Cette lettre ouverte est adressée à la station de radio Europe 1 suite à leur recouvrement abusif des affiches de campagne de la liste du Parti Pirate dans le dixième arrondissement de Paris.

Dans un paysage politique moribond, où les révélations succèdent aux scandales, le Parti Pirate propose une nouvelle façon de faire de la politique, une politique par les citoyens, pour les citoyens.

Les élections municipales sont de fait un exercice essentiel nous permettant, comme jeune parti, de nous faire connaître et de contribuer au renouveau démocratique. Celui-là même qui permettra de préserver votre liberté d’émettre et de créer vos émissions en toute indépendance.

Certains citoyens pensent que face au spectacle politique actuel, il vaut mieux en rire, et tourner tout cela en ridicule. D’autres, face au discrédit généralisé, veulent croire à une autre issue, et s’investissent pour faire prévaloir l’intérêt général. L’humour, ici, n’est pas en cause, le Parti Pirate l’utilise volontiers pour dénoncer les travers d’un système politique à bout de souffle, mais en l’occurrence votre campagne sur les panneaux électoraux officiels porte atteinte à la liberté d’expression des listes.
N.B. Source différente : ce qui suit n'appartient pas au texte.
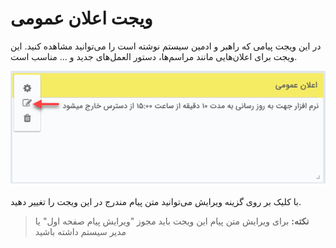#  ویجت اعلان عمومی  

در این ویجت پیامی که راهبر و ادمین سیستم نوشته است را می‌توانید مشاهده کنید. این ویجت برای اعلان‌هایی مانند مراسم‌ها، دستور العمل‌های جدید و ... مناسب است.

![](Publicannouncement.jpg)

با کلیک بر روی گزینه ویرایش می‌توانید متن پیام مندرج در این ویجت را تغییر دهید.

> **نکته:** برای ویرایش متن پیام این ویجت باید مجوز "ویرایش پیام صفحه اول" یا مدیر سیستم داشته باشید

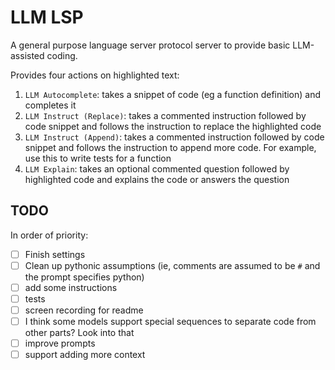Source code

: # LLM LSP
A general purpose language server protocol server to provide basic LLM-assisted
coding.

Provides four actions on highlighted text:
1. `LLM Autocomplete`: takes a snippet of code (eg a function definition) and
   completes it
2. `LLM Instruct (Replace)`: takes a commented instruction followed by code
   snippet and follows the instruction to replace the highlighted code
3. `LLM Instruct (Append)`: takes a commented instruction followed by code
   snippet and follows the instruction to append more code. For example, use
   this to write tests for a function
4. `LLM Explain`: takes an optional commented question followed by highlighted
  code and explains the code or answers the question

## TODO
In order of priority:
- [ ] Finish settings
- [ ] Clean up pythonic assumptions (ie, comments are assumed to be `#` and
      the prompt specifies python)
- [ ] add some instructions
- [ ] tests
- [ ] screen recording for readme
- [ ] I think some models support special sequences to separate code from other
      parts? Look into that
- [ ] improve prompts
- [ ] support adding more context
Notre campagne, nous l’auto-finançons, et en organisant sur nos panneaux d’affichage un matraquage publicitaire pour vos émissions de radio, vous ruinez nos efforts.
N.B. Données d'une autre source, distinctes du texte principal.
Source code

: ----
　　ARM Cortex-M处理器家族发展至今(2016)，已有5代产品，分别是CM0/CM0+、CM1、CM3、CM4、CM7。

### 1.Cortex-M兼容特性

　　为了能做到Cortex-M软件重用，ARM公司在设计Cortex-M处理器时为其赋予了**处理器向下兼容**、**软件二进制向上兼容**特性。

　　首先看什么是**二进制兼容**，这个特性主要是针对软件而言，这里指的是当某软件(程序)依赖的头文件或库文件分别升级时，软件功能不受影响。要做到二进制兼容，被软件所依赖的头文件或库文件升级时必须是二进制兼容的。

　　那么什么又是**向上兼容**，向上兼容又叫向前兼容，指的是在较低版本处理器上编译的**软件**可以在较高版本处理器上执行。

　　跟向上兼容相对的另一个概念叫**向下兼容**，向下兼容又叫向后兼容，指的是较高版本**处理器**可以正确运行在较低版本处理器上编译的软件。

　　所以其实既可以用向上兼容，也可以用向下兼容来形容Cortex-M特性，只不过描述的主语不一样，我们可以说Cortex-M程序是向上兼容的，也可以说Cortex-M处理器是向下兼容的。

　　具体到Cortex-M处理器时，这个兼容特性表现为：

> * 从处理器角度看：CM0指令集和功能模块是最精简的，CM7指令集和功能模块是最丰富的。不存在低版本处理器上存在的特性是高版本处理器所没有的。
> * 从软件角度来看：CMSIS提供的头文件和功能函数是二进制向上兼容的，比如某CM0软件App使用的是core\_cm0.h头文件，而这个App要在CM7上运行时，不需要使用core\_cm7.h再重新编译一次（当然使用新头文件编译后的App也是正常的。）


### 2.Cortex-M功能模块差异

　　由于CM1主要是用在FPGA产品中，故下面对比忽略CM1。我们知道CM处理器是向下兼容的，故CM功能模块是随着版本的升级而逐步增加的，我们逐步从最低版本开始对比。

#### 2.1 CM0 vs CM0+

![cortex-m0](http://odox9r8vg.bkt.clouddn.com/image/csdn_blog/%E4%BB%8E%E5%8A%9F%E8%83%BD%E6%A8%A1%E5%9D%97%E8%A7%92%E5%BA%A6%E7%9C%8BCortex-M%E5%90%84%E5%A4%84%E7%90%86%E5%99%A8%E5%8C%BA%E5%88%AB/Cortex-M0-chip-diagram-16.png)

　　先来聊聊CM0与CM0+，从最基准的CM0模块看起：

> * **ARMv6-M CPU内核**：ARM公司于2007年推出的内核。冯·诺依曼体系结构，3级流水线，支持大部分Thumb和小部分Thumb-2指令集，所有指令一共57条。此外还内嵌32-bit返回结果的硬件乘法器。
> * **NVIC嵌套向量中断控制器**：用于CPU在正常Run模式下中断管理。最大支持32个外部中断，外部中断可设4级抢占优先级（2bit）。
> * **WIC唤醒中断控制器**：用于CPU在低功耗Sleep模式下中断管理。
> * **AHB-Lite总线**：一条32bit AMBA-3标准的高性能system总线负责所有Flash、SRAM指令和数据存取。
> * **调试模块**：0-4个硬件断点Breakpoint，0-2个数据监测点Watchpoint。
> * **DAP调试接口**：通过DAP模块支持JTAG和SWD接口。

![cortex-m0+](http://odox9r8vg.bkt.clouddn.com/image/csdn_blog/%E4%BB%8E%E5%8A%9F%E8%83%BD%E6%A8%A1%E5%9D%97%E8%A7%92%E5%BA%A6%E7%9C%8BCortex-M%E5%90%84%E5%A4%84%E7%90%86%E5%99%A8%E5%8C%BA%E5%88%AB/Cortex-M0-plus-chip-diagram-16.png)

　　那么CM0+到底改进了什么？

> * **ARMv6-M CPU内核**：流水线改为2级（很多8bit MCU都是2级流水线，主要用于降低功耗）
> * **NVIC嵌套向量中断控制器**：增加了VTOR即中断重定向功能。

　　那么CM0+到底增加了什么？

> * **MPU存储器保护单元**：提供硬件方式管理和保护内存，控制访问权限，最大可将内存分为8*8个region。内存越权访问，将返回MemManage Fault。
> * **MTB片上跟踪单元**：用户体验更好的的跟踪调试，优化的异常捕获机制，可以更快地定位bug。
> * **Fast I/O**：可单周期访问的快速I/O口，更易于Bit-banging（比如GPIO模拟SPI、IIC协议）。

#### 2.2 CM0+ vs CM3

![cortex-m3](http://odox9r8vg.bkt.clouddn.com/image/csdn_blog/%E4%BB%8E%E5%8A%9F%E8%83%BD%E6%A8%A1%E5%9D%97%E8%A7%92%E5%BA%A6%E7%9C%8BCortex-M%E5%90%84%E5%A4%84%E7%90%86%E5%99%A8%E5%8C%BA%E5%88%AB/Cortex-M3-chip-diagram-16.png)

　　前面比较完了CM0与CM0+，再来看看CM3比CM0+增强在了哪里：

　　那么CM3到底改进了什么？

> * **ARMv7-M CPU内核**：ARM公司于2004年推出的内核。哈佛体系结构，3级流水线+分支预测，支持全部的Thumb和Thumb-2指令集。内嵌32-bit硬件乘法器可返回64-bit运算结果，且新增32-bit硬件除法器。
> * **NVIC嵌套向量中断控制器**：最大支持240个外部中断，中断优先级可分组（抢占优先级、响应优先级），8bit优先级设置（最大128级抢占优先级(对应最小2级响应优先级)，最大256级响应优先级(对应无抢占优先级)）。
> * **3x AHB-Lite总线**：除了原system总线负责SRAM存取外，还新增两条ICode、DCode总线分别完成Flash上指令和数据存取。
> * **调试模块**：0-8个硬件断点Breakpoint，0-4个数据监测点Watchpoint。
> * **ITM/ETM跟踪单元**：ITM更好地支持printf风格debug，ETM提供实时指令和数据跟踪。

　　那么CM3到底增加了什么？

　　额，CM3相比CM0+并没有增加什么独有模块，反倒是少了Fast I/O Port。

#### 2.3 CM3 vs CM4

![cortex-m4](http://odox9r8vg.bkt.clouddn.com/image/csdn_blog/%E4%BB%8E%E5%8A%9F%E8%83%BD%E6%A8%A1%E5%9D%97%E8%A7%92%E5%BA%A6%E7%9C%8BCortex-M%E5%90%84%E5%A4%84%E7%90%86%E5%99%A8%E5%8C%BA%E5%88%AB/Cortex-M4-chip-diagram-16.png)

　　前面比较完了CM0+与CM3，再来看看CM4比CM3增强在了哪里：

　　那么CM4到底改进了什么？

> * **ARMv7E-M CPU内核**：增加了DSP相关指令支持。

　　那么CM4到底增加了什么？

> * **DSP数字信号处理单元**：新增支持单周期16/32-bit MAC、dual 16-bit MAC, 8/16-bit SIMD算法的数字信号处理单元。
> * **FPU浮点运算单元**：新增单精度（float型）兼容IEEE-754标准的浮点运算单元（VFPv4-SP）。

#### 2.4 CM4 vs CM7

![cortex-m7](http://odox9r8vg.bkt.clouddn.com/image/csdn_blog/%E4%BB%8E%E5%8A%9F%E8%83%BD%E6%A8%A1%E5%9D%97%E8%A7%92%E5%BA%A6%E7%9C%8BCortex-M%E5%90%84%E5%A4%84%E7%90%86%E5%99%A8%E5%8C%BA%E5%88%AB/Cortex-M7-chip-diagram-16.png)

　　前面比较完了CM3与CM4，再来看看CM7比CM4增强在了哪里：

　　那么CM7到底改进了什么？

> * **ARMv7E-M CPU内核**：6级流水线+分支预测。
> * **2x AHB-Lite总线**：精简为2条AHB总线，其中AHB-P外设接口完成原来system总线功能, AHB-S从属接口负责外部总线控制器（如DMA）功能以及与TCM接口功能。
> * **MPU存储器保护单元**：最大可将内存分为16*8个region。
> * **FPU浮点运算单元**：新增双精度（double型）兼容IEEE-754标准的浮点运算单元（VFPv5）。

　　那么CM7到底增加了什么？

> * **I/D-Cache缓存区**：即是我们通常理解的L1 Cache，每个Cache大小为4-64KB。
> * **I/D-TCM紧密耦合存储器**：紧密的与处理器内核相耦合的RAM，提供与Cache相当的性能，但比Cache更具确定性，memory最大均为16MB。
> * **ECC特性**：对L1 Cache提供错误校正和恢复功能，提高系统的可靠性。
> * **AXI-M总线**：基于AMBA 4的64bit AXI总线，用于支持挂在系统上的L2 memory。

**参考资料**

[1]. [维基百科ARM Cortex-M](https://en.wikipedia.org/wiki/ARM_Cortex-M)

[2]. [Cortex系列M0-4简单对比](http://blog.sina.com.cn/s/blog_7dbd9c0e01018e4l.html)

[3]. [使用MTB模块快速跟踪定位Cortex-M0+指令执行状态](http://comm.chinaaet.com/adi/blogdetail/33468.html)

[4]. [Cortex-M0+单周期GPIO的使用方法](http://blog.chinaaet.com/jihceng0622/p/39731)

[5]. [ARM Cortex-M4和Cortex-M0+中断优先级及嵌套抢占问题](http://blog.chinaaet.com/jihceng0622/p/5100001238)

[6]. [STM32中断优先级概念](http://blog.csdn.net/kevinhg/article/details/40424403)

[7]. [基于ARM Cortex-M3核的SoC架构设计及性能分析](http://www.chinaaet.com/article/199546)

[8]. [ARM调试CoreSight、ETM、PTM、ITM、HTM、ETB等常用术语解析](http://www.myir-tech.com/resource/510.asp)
Alors, face au Goliath médiatique que vous représentez, nous envisageons de porter plainte pour faire valoir les droits du David politique que nous sommes. Au delà des dégâts matériels engendrés par votre campagne de communication, notre plainte vise à faire comprendre que si nos méthodes et objectifs sortent de l’ordinaire, nous sommes déterminés à agir en vue d’une société meilleure, et ne nous laisserons pas être détournés pour de simples questions d’audimat.

Nous respectons le rôle de la presse, surtout quand elle se dresse en tant que quatrième pouvoir dans le fonctionnement de notre système politique. Toutefois, ce n’est pas le cas ici et ce sont des espaces publics officiellement mis à la disposition des candidats que vous avez attaqués. Les politiciens traditionnels n’ont certes pas toujours été en mesure de donner l’exemple du respect de la chose publique, néanmoins, en tant que citoyens, nous exigeons ce respect. C’est pour cela que nous ferons valoir nos droits.